Pull out all lines from the listing below in which the word "datetime" appears.

- [Dataset entries]:
►

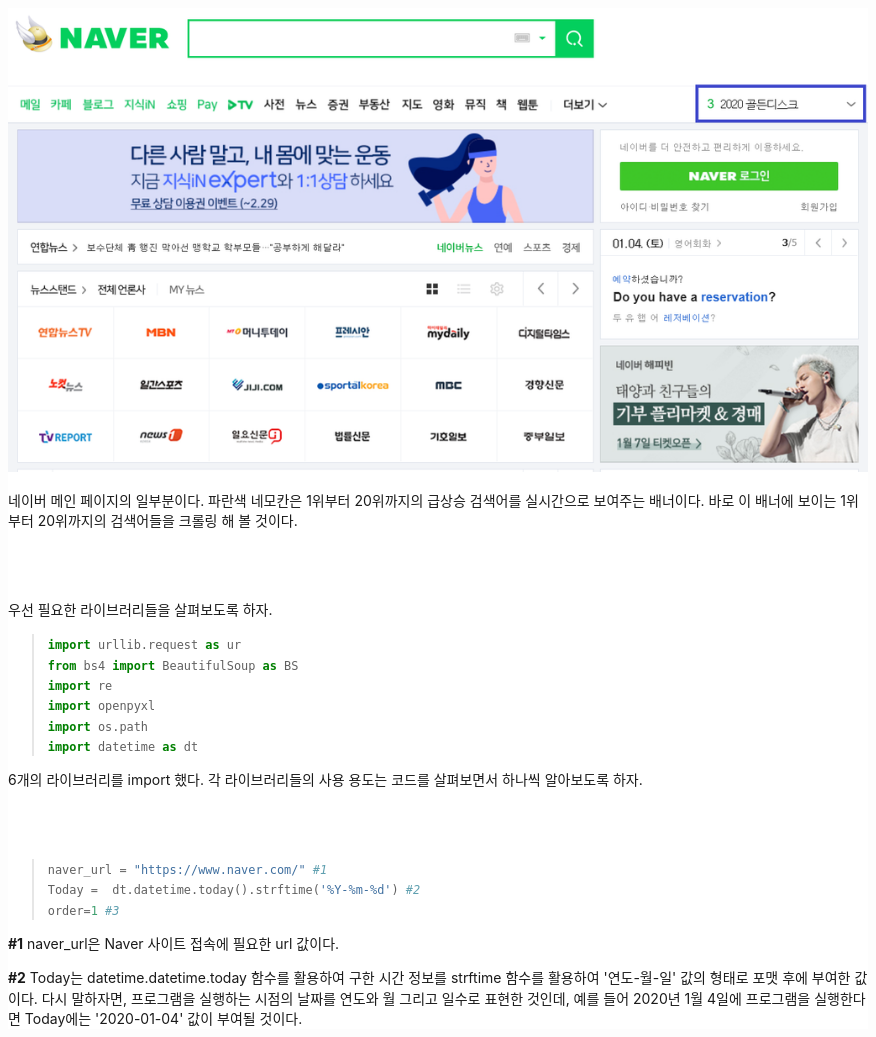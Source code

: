 ![Naver1-1](/img/post/Naver1/Naver1-1.PNG)

네이버 메인 페이지의 일부분이다. 파란색 네모칸은 1위부터 20위까지의 급상승 검색어를 실시간으로 보여주는 배너이다. 바로 이 배너에 보이는 1위부터 20위까지의 검색어들을 크롤링 해 볼 것이다.

<br><br>

우선 필요한 라이브러리들을 살펴보도록 하자.

> ```python
> import urllib.request as ur
> from bs4 import BeautifulSoup as BS
> import re
> import openpyxl
> import os.path
> import datetime as dt
> ```

6개의 라이브러리를 import 했다. 각 라이브러리들의 사용 용도는 코드를 살펴보면서 하나씩 알아보도록 하자.

<br><br>

> ```python
> naver_url = "https://www.naver.com/" #1
> Today =  dt.datetime.today().strftime('%Y-%m-%d') #2
> order=1 #3
> ```

**#1** naver_url은 Naver 사이트 접속에 필요한 url 값이다.

**#2** Today는 datetime.datetime.today 함수를 활용하여 구한 시간 정보를 strftime 함수를 활용하여 '연도-월-일' 값의 형태로 포맷 후에 부여한 값이다. 다시 말하자면, 프로그램을 실행하는 시점의 날짜를 연도와 월 그리고 일수로 표현한 것인데, 예를 들어 2020년 1월 4일에 프로그램을 실행한다면 Today에는 '2020-01-04' 값이 부여될 것이다.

◄

- [Response below]:
> import datetime as dt
> Today =  dt.datetime.today().strftime('%Y-%m-%d') #2
**#2** Today는 datetime.datetime.today 함수를 활용하여 구한 시간 정보를 strftime 함수를 활용하여 '연도-월-일' 값의 형태로 포맷 후에 부여한 값이다. 다시 말하자면, 프로그램을 실행하는 시점의 날짜를 연도와 월 그리고 일수로 표현한 것인데, 예를 들어 2020년 1월 4일에 프로그램을 실행한다면 Today에는 '2020-01-04' 값이 부여될 것이다.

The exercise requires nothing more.